I've come so far. 7 years ago, I took my daughters and left my 9 year marriage to a narcissistic and emotionally abusive man. It’s been a long journey – 10 years since I first went to my doctor for help, and only the past couple of years when I learned more about the concepts of the inner critic, self-talk, CBT that I’ve actually made any progress. The past year, working with this program, I’ve been able to identify core beliefs that I didn’t even realize I held, and I’m finally beginning to be able to change the thoughts and behaviours that are creating and keeping me in this depression.
I still have to interact with my ex because of our children. He takes them every other weekend, and they adore him. We are civil, and I’ve been good at not bad-mouthing him in front of the girls, though I’ve kept an eye out for negative impacts that he may be having on them. For example, when my slim eldest daughter started saying that she was fat, I managed to pull from her that her father had been teasing her about having a “belly”, so I had a careful conversation with her about how her dad, as wonderful as he is, has a tendency to criticize others for things that he dislikes about himself. We talked about this being his issue and nothing to do with her, so she had every right to throw these little “jokes” right back at him.
There have been a few instances like this with both girls, and I’ve chosen to address them by equipping the girls with ways to deal rather than to address it directly with him, as he doesn’t see anything wrong with his behaviour. I don’t know if that’s a cop-out on my part, but the power of emotional abuse is that it really just comes down to my word against his, and I don’t suppose that I would have suffered as I did if I were able to confront him effectively.
Things had been going pretty well – the girls are wonderful, happy, confident, and doing well in school and friendships. My younger one less so, perhaps, than my older daughter, but they’re 12 and 14 – sensitive times and a challenge to the confidence of even the most well-adjusted kids. But when their father came to pick them up for his week of the holidays a few days ago, my younger daughter was beside herself because she wasn’t ready when he arrived. She couldn’t find a pair of jeans that I’d just brought up from the laundry that morning, and she was literally tearing her room apart and sobbing that her dad was going to be so angry with her.

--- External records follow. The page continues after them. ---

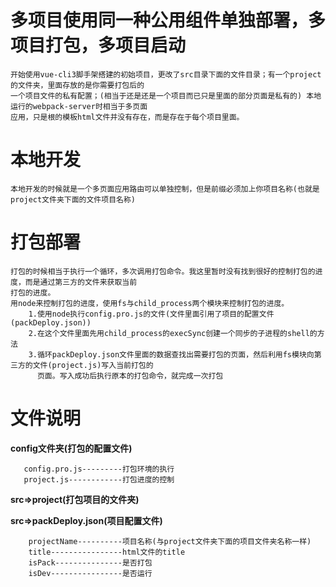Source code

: # 多项目使用同一种公用组件单独部署，多项目打包，多项目启动
    开始使用vue-cli3脚手架搭建的初始项目，更改了src目录下面的文件目录；有一个project的文件夹，里面存放的是你需要打包后的
    一个项目文件的私有配置；(相当于还是还是一个项目而已只是里面的部分页面是私有的) 本地运行的webpack-server时相当于多页面
    应用，只是根的模板html文件并没有存在，而是存在于每个项目里面。

# 本地开发
    本地开发的时候就是一个多页面应用路由可以单独控制，但是前缀必须加上你项目名称(也就是project文件夹下面的文件项目名称)
# 打包部署
    打包的时候相当于执行一个循环，多次调用打包命令。我这里暂时没有找到很好的控制打包的进度，而是通过第三方的文件来获取当前
    打包的进度。
    用node来控制打包的进度，使用fs与child_process两个模块来控制打包的进度。
        1.使用node执行config.pro.js的文件(文件里面引用了项目的配置文件(packDeploy.json))
        2.在这个文件里面先用child_process的execSync创建一个同步的子进程的shell的方法
        3.循环packDeploy.json文件里面的数据查找出需要打包的页面，然后利用fs模块向第三方的文件(project.js)写入当前打包的
          页面。写入成功后执行原本的打包命令，就完成一次打包

# 文件说明
   **config文件夹(打包的配置文件)**
       
       config.pro.js---------打包环境的执行
       project.js------------打包进度的控制
   **src=>project(打包项目的文件夹)**
   
   **src=>packDeploy.json(项目配置文件)**
   
        projectName----------项目名称(与project文件夹下面的项目文件夹名称一样)
        title----------------html文件的title
        isPack---------------是否打包
        isDev----------------是否运行
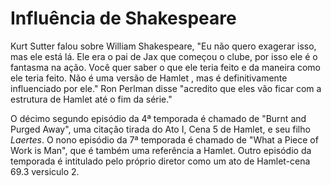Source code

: # Influência de Shakespeare

Kurt Sutter falou sobre William Shakespeare, "Eu não quero exagerar isso, mas ele está lá. Ele era o pai de Jax que começou o clube, por isso ele é o fantasma na ação. Você quer saber o que ele teria feito e da maneira como ele teria feito. Não é uma versão de Hamlet , mas é definitivamente influenciado por ele." Ron Perlman disse "acredito que eles vão ficar com a estrutura de Hamlet até o fim da série."

O décimo segundo episódio da 4ª temporada é chamado de "Burnt and Purged Away", uma citação tirada do Ato I, Cena 5 de Hamlet, e seu filho *Laertes*. O nono episódio da 7ª temporada é chamado de "What a Piece of Work is Man", que é também uma referência a Hamlet. Outro episódio da temporada é intitulado pelo próprio diretor como um ato de Hamlet-cena 69.3 versiculo 2.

I was transported back 10 years. Although I helped my daughter find the jeans (her sister had packed them by mistake), calmed her, and saw them both off with my love, I’m not recovering very well. He’s hurting them, and I don’t know how to stop it. The memories and feelings came flooding back over me – the desolation of when I’d finally run out of excuses for his behaviour. My next step then was to confront him and enter into 2 years of conflict and misery before finally ending the marriage. I don’t know what my next steps are now – I feel my daughter’s pain so strongly, and feel as though I’ve failed them. I’m the grown-up, and I’m supposed to protect them.
Ok, if I put on what I have learned, I suppose that I’m catastrophizing. I’m forgetting all the good things that I’ve done – all the work I’ve done to prepare my children to deal with their father. This is a problem, not a catastrophe, and I can problem-solve my way through it. One of those problems were there is no absolute right answer, and I’m just going to have to trust my instinct.
The problem is that I don’t trust my instinct here. Supposedly, children do best when they have access to both parents, but because of my experience with him, I don’t believe that he is good for them. I’m going back and forth and in the meantime am sinking down into my depression again. He’s such a horrible person, but I have nothing to prove it. My daughters are suffering and I can’t help them.